TO DO. Each line that has the string "impact" must be copied from the records below.

Dataset entries:
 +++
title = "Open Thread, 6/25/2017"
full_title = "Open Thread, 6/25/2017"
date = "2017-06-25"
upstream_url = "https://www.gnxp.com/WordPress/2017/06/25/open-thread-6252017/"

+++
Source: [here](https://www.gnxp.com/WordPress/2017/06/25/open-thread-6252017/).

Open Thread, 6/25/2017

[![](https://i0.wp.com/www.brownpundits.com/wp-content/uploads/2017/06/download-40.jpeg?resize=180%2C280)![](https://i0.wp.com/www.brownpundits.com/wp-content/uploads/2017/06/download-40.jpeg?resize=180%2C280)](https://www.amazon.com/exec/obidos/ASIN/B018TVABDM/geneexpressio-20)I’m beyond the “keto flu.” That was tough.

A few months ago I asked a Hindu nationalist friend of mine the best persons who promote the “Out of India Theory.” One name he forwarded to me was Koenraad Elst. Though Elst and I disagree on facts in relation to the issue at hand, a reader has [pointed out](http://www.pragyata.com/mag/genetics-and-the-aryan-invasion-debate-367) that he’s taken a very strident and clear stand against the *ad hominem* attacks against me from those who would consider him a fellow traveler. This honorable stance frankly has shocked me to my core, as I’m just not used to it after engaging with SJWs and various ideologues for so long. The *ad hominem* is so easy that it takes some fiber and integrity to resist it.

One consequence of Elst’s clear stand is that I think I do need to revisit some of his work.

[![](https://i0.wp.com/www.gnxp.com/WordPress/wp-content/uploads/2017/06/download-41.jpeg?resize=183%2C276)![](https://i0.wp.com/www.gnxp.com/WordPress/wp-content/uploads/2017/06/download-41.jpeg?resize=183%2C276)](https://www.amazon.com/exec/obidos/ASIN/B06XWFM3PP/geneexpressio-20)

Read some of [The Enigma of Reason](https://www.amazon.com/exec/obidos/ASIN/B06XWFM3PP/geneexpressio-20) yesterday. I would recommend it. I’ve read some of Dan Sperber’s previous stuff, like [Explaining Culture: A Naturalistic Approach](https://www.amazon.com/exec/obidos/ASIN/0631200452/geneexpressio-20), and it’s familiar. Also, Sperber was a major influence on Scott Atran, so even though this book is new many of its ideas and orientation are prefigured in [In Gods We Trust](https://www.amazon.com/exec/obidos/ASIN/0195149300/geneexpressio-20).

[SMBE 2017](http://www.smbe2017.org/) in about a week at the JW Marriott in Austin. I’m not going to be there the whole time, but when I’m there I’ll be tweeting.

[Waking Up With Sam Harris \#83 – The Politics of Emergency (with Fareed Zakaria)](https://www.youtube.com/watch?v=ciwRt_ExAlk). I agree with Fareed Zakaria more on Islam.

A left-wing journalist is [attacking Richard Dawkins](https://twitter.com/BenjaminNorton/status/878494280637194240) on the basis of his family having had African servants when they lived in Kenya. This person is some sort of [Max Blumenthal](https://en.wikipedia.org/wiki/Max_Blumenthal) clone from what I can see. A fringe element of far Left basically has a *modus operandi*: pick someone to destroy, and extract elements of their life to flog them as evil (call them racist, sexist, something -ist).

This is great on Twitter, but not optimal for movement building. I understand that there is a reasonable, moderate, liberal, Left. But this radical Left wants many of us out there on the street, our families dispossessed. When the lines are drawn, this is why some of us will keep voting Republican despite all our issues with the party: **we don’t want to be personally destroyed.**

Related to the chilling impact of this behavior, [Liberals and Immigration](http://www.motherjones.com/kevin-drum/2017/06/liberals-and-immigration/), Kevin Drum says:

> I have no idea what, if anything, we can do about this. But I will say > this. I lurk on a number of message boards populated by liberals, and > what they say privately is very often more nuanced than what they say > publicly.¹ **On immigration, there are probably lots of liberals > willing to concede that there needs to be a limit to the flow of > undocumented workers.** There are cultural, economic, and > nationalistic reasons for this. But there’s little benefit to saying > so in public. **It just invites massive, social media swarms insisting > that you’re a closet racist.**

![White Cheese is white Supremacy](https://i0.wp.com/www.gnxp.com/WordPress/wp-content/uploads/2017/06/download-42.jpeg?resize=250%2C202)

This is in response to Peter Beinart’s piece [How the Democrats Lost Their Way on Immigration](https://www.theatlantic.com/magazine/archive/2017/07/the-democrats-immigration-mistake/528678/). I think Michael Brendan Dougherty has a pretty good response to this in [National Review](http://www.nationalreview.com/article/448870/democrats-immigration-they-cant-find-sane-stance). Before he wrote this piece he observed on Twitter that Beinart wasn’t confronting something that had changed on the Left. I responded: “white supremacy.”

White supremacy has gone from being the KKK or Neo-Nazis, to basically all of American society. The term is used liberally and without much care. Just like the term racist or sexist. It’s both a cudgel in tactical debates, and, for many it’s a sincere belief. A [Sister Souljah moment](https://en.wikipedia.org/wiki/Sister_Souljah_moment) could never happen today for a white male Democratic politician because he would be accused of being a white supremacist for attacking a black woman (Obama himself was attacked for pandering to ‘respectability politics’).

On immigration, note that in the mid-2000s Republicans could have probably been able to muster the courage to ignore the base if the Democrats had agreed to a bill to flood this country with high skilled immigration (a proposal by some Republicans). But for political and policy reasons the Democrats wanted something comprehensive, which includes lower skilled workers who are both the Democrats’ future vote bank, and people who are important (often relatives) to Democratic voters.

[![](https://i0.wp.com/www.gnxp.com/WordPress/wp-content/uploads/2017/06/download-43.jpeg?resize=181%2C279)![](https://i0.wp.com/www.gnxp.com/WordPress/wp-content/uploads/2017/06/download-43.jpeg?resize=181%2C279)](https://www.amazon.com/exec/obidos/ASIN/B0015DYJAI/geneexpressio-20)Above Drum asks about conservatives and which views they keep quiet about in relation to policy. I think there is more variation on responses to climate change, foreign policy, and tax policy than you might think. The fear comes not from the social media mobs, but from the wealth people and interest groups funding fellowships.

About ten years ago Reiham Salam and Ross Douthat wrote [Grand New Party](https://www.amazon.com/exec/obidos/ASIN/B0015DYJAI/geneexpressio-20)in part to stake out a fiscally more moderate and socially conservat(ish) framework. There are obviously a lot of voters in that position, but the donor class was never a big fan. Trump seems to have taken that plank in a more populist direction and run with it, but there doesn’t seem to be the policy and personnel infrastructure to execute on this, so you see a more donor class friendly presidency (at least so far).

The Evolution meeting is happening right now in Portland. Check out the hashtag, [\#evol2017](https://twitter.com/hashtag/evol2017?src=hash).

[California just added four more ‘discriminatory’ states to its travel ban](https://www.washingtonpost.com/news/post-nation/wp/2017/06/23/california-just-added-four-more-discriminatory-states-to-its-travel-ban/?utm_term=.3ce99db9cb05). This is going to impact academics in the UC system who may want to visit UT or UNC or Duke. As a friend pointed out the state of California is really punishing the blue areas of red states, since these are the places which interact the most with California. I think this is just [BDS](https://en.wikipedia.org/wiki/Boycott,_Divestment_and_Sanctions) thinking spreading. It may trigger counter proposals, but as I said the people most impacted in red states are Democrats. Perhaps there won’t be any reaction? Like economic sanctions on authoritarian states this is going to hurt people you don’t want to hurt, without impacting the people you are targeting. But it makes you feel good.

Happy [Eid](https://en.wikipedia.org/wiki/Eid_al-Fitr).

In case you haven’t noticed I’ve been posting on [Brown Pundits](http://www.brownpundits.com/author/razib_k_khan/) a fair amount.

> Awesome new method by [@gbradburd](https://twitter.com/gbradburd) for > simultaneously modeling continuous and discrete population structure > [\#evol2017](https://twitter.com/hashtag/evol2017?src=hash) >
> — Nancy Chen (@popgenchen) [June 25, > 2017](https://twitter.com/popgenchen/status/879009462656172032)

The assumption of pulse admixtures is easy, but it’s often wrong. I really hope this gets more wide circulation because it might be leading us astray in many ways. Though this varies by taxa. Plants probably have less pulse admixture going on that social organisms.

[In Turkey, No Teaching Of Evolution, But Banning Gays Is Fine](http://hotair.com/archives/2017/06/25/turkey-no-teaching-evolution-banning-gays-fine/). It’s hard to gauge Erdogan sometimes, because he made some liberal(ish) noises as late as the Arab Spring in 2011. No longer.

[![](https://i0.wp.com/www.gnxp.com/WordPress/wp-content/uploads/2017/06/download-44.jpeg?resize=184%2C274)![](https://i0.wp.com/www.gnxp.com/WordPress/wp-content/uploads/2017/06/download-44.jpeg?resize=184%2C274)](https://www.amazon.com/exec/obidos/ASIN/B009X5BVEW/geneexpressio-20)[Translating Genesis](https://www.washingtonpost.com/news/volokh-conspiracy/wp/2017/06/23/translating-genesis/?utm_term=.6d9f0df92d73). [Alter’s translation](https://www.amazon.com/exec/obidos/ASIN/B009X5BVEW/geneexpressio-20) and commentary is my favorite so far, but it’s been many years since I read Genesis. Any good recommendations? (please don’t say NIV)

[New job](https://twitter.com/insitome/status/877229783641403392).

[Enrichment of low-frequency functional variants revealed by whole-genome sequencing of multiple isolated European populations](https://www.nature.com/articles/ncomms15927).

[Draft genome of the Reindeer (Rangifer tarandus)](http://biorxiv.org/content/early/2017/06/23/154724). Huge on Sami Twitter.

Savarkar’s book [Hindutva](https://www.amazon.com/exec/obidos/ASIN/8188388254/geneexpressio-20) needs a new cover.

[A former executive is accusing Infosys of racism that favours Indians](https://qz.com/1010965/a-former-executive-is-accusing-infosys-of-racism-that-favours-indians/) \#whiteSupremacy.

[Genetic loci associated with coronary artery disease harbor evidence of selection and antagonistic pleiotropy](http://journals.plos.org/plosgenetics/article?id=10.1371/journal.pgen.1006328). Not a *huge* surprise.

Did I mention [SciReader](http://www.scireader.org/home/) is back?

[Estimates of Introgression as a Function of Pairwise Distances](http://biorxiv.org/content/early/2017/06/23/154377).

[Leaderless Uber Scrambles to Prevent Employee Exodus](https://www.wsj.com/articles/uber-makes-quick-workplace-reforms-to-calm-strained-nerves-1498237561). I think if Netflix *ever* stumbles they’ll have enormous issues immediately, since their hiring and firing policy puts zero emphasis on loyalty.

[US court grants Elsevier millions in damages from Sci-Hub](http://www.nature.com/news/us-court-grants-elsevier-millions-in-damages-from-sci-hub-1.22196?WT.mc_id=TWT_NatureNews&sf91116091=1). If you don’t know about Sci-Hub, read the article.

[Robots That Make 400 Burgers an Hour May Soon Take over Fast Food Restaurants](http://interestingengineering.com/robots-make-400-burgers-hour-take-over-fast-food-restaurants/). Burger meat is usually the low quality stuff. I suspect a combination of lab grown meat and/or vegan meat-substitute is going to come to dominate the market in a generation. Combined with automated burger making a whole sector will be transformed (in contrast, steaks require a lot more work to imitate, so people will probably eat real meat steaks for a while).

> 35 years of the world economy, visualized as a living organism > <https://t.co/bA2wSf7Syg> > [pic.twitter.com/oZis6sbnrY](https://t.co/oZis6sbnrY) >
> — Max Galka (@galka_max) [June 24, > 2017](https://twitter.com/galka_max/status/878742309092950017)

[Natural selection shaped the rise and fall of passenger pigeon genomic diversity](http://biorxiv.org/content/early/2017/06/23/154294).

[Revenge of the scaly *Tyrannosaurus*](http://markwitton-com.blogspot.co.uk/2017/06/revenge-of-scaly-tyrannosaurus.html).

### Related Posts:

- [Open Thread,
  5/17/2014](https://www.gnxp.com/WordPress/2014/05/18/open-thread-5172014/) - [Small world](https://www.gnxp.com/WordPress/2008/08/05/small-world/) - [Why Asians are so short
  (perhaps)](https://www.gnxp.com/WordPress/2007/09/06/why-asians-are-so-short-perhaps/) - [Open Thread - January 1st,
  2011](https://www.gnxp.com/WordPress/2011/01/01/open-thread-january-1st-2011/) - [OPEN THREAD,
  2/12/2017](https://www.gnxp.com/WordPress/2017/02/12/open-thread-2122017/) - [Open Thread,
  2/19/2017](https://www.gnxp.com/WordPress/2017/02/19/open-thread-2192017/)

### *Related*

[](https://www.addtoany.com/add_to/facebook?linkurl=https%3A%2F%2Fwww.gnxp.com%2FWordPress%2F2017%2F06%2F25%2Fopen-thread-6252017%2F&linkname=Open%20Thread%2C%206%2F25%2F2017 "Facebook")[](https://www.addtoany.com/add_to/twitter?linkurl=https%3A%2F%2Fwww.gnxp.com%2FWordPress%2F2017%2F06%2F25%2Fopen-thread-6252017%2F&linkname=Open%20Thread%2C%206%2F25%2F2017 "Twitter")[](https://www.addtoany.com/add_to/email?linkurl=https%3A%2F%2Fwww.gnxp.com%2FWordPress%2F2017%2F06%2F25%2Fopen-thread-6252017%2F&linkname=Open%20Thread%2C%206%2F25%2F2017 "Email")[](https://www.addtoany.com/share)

SOLUTION FOR THIS EXERCISE.
Related to the chilling impact of this behavior, [Liberals and Immigration](http://www.motherjones.com/kevin-drum/2017/06/liberals-and-immigration/), Kevin Drum says:
[California just added four more ‘discriminatory’ states to its travel ban](https://www.washingtonpost.com/news/post-nation/wp/2017/06/23/california-just-added-four-more-discriminatory-states-to-its-travel-ban/?utm_term=.3ce99db9cb05). This is going to impact academics in the UC system who may want to visit UT or UNC or Duke. As a friend pointed out the state of California is really punishing the blue areas of red states, since these are the places which interact the most with California. I think this is just [BDS](https://en.wikipedia.org/wiki/Boycott,_Divestment_and_Sanctions) thinking spreading. It may trigger counter proposals, but as I said the people most impacted in red states are Democrats. Perhaps there won’t be any reaction? Like economic sanctions on authoritarian states this is going to hurt people you don’t want to hurt, without impacting the people you are targeting. But it makes you feel good.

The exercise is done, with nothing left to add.